*About this exercise:* Beginning with the line that holds "update --prune 将远程的信息同步到本地服务器，但不改变本地代码" in the data below, give again every line through the one that holds "### bash常用命令", exactly as written.

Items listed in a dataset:
------------------------------------
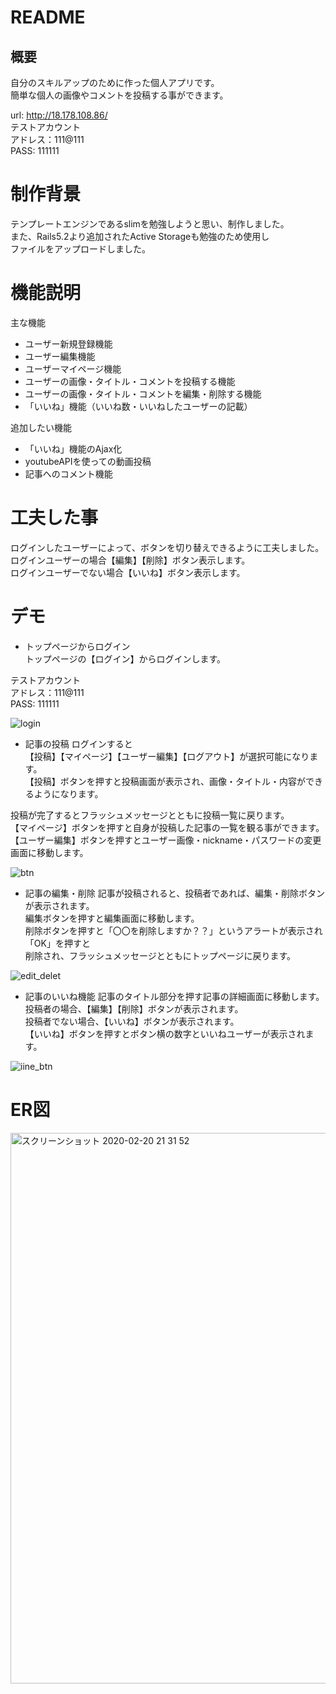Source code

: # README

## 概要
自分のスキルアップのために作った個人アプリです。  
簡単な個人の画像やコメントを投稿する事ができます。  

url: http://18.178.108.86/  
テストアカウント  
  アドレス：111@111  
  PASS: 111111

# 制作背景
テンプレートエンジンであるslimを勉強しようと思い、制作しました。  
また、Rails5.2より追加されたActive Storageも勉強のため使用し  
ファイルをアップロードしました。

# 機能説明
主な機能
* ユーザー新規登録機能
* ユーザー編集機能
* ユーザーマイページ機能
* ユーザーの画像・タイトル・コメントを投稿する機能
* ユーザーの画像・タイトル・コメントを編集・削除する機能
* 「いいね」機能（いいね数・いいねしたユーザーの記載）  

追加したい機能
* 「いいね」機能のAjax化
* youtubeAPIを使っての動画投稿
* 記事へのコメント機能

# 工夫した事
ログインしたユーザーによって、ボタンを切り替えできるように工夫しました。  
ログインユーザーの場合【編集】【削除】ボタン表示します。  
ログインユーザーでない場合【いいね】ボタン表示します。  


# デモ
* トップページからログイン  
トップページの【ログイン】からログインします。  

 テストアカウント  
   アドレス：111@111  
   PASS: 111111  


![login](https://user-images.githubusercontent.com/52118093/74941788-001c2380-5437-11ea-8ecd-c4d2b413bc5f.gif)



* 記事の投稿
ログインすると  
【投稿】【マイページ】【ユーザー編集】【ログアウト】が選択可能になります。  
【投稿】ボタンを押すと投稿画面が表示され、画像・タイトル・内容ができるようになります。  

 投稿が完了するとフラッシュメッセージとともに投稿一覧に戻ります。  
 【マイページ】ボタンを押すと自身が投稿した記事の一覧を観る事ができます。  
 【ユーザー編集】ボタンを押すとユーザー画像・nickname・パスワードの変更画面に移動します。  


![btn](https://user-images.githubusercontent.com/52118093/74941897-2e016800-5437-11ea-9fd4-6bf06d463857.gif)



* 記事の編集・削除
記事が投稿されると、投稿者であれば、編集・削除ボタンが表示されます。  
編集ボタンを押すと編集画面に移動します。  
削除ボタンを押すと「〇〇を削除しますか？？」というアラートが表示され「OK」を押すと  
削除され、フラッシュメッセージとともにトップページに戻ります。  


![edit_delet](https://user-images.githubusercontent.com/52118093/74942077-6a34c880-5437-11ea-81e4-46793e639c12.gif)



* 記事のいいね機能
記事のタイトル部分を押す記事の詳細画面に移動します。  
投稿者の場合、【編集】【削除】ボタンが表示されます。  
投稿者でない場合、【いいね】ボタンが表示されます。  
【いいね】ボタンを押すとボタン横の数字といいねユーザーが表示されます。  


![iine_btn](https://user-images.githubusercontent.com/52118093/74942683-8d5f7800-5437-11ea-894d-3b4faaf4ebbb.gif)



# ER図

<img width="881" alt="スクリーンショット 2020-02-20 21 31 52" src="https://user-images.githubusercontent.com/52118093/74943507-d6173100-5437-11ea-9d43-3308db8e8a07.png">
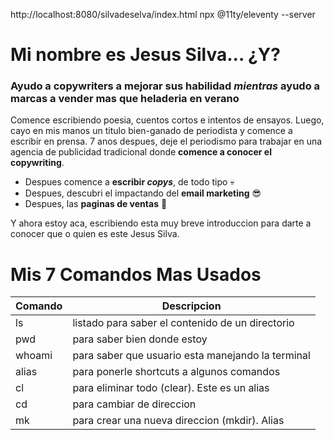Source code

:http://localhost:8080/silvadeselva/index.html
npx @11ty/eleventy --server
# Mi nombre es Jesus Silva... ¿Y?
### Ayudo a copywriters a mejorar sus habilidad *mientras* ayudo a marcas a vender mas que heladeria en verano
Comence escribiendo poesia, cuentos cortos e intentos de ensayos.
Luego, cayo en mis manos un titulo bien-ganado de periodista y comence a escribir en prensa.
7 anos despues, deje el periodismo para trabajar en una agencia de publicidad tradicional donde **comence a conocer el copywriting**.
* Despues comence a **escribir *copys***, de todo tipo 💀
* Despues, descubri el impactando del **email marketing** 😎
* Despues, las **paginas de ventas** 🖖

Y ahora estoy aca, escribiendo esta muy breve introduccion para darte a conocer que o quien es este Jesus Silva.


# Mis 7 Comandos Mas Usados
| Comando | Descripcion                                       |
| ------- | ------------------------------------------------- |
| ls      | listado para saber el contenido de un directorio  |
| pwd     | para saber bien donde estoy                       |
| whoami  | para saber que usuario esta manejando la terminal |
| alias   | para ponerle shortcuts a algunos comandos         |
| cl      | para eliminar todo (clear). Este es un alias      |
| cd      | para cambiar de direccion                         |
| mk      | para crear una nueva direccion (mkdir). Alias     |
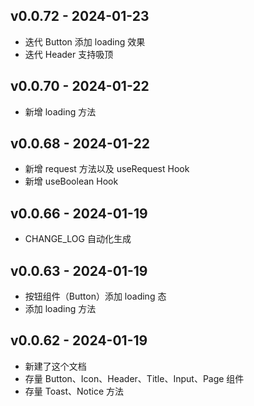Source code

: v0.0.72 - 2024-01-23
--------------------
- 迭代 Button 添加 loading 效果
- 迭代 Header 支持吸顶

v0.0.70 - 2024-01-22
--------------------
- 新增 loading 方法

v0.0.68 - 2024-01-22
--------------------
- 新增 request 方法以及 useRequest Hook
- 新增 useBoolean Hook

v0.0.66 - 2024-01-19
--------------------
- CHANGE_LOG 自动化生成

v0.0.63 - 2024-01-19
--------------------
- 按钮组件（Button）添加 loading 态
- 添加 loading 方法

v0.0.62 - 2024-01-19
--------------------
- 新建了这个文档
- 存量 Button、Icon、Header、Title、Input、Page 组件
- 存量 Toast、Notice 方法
------------------------------------
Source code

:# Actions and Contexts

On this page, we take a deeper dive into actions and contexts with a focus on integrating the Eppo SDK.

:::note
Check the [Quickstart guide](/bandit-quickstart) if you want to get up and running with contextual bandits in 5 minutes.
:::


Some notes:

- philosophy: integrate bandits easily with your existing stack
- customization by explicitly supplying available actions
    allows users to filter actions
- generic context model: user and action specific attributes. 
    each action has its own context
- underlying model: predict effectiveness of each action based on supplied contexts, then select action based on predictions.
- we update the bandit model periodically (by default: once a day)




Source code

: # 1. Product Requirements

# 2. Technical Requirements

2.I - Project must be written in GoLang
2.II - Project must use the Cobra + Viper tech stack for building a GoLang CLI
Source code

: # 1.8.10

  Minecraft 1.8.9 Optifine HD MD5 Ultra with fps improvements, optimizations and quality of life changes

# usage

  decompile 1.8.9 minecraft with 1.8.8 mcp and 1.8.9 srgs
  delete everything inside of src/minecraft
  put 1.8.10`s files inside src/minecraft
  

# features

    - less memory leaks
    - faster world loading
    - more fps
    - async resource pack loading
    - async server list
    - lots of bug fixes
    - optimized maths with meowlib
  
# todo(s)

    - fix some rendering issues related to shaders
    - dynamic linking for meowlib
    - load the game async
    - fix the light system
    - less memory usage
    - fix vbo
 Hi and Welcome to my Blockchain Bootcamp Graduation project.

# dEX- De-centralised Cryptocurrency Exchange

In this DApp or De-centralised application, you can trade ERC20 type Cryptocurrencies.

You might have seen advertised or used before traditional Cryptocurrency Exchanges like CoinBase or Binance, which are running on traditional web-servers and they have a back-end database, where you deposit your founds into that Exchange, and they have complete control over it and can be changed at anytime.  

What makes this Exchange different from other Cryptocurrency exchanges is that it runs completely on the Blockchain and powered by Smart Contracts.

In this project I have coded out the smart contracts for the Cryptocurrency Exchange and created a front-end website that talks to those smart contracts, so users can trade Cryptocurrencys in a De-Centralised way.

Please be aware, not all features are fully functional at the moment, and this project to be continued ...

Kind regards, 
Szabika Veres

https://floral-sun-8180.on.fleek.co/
------------------------------------
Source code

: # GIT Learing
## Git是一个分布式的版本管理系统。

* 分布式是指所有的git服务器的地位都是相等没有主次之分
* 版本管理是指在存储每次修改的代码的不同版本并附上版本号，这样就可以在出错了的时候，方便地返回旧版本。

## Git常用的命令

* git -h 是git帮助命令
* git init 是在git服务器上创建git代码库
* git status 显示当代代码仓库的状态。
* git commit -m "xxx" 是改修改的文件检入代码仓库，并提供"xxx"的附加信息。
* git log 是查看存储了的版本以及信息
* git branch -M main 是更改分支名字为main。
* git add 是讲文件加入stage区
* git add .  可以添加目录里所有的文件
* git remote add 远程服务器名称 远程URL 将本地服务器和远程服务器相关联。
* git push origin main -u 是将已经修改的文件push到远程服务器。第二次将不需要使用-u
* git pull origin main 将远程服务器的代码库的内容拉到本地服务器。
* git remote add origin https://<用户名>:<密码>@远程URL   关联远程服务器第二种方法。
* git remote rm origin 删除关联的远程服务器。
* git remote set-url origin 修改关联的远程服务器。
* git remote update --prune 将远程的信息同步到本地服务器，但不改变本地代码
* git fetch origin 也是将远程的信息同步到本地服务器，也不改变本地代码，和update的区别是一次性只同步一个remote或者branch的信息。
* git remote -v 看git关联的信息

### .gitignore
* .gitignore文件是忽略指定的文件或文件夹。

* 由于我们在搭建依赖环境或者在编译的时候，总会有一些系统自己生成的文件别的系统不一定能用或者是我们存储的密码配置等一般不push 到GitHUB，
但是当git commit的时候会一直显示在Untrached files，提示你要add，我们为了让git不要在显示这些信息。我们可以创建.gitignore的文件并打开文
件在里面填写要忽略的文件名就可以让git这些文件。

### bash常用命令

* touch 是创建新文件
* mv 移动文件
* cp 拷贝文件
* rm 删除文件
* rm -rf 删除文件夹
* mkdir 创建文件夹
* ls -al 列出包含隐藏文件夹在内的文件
------------------------------------
*Response to this exercise:*
* git remote update --prune 将远程的信息同步到本地服务器，但不改变本地代码
* git fetch origin 也是将远程的信息同步到本地服务器，也不改变本地代码，和update的区别是一次性只同步一个remote或者branch的信息。
* git remote -v 看git关联的信息

### .gitignore
* .gitignore文件是忽略指定的文件或文件夹。

* 由于我们在搭建依赖环境或者在编译的时候，总会有一些系统自己生成的文件别的系统不一定能用或者是我们存储的密码配置等一般不push 到GitHUB，
但是当git commit的时候会一直显示在Untrached files，提示你要add，我们为了让git不要在显示这些信息。我们可以创建.gitignore的文件并打开文
件在里面填写要忽略的文件名就可以让git这些文件。

### bash常用命令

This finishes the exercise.